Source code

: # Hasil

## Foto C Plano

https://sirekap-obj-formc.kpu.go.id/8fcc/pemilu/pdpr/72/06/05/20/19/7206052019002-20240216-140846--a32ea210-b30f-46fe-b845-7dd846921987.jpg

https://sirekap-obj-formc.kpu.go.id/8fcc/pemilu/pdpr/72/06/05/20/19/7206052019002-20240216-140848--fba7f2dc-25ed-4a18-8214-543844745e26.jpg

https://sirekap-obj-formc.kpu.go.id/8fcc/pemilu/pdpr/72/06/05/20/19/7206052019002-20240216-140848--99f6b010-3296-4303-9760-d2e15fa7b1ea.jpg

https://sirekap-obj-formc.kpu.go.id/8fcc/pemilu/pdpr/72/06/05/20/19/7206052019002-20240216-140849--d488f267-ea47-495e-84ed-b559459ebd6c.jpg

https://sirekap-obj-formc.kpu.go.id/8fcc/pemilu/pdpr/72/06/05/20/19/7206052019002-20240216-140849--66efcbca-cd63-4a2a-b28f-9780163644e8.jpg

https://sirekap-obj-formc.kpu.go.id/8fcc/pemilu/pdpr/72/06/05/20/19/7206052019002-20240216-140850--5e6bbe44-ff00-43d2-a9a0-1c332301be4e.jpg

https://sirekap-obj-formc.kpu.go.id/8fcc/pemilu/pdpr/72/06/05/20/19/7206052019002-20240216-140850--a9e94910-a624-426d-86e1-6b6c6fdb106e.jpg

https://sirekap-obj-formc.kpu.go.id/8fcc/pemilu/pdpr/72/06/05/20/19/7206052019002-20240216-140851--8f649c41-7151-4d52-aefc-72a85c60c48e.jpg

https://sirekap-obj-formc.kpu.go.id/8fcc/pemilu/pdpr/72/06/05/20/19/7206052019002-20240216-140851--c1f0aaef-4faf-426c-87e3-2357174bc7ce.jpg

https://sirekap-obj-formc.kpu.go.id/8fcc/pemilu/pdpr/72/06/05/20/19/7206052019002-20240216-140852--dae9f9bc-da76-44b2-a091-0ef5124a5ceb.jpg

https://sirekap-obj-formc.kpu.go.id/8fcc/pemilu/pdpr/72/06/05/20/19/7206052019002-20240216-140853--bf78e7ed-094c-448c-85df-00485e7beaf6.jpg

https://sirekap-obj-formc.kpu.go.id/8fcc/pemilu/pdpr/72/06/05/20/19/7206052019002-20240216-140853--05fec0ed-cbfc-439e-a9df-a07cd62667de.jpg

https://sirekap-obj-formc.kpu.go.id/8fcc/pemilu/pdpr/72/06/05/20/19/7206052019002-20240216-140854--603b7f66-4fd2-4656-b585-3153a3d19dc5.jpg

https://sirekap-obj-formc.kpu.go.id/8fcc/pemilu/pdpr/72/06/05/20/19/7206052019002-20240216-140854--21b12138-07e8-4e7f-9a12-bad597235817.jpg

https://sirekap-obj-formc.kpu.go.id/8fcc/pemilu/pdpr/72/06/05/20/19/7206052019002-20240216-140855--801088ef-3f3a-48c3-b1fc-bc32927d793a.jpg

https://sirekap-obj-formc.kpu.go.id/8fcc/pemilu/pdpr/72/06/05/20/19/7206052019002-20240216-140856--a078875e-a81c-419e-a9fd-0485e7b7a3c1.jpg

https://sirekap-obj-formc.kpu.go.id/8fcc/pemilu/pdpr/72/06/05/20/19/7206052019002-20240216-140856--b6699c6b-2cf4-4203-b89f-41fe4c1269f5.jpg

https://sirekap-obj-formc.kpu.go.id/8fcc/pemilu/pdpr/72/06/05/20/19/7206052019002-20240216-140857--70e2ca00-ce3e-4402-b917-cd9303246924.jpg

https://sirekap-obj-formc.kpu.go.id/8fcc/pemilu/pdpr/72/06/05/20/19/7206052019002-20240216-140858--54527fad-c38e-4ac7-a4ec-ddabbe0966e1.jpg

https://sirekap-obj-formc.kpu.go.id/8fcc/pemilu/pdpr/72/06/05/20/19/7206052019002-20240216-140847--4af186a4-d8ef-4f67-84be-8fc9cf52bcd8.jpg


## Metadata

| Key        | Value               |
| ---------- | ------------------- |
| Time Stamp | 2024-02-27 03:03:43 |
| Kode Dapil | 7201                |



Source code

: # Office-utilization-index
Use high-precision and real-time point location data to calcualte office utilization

------

## Activity
Determine the count of lines in the data above with the string "utilization" in them, and give that count alone.

## Solution to this task
2